Rewriting that as around 25 different microservices makes it easier to develop, test and release new features. New features can be “flighted” to a test system to see how they perform, and releasing updates takes no more than three days … even though the resource providers that manage compute, storage and networking now run in the individual data centre. That improves performance because there’s far less latency when, for instance, the compute used in the Azure data centre in Australia is managed by a resource provider running in that same data center rather than in Texas. Putting compute and data together isn’t just faster, and easier to scale; it makes things more reliable, because you’re not relying on the network between data centers for management. Limiting each microservice to operating in its own area improves security too.

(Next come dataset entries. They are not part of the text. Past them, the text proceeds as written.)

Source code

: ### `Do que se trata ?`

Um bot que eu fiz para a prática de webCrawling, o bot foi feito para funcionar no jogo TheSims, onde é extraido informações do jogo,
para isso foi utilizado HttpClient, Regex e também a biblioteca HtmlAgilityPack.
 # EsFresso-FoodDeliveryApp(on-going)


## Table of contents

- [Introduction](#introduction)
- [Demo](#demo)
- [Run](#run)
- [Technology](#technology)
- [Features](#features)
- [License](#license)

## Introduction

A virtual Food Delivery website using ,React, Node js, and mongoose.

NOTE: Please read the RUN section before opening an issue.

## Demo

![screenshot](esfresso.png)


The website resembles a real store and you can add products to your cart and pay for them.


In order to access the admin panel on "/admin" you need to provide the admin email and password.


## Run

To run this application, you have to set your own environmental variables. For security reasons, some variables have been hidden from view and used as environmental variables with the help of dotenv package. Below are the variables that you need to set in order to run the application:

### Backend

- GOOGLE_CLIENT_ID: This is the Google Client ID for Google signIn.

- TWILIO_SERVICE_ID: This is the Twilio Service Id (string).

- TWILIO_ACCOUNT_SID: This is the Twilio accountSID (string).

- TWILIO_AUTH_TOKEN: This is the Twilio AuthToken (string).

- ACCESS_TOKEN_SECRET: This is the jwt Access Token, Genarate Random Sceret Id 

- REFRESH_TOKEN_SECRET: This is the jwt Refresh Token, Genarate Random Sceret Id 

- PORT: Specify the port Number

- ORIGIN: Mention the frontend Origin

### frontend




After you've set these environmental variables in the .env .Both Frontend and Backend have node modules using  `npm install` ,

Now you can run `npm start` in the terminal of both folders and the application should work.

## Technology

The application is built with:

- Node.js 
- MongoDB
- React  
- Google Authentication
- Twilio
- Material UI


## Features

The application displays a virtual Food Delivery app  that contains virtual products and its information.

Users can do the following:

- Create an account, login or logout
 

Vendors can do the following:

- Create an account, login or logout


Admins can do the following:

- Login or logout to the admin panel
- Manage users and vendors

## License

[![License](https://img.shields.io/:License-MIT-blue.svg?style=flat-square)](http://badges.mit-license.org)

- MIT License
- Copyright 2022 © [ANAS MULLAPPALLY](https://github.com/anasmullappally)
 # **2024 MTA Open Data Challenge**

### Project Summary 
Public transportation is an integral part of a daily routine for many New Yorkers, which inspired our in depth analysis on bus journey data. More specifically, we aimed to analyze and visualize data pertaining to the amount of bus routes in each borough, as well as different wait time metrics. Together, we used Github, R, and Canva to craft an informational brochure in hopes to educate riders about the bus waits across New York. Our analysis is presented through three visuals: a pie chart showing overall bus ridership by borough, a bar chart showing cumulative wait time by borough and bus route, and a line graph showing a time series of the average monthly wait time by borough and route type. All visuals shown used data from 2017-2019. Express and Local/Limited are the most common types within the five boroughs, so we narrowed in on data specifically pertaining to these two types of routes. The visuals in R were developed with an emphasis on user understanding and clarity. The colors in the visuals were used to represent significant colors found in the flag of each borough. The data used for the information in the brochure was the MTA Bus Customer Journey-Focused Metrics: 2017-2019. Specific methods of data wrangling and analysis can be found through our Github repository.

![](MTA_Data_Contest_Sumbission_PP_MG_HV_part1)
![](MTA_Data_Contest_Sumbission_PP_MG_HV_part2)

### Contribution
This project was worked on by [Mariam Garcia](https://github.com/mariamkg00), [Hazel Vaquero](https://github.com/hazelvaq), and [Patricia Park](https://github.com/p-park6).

These are the usual advantages of well-designed microservices architectures, and Microsoft is trying to give businesses an easy way to use them with Azure Service Fabric. This is a .NET-based microservices platform (running across a cluster of physical or virtual machines) that it started building as Windows Fabric back in 2003. Azure SQL Database was the first service built on it; now Azure Document DB, Event Hubs, Cortana, Intune, Power BI, Skype for Business, the Azure IoT Suite and all the virtual machines in the Azure core infrastructure are built with Service Fabric.
In the future, Service Fabric will also support Linux, Docker or Java. Service Fabric is available on Azure today, and you’ll be able to run it on your own servers (or hosted on other cloud providers), as part of the Azure Stack technical preview (which should be a finished product by the end of 2016).
Companies like Verizon might be ahead of the curve, but for new applications designed to take advantage of cloud technologies, containers, microservices and faster, more nimble development is going to be key. “Everybody is after the same thing,” Microsoft’s Snover says. “They want to be able to develop their apps to be as small and as resource efficient as possible. And associated with small comes agile, secure and fast.”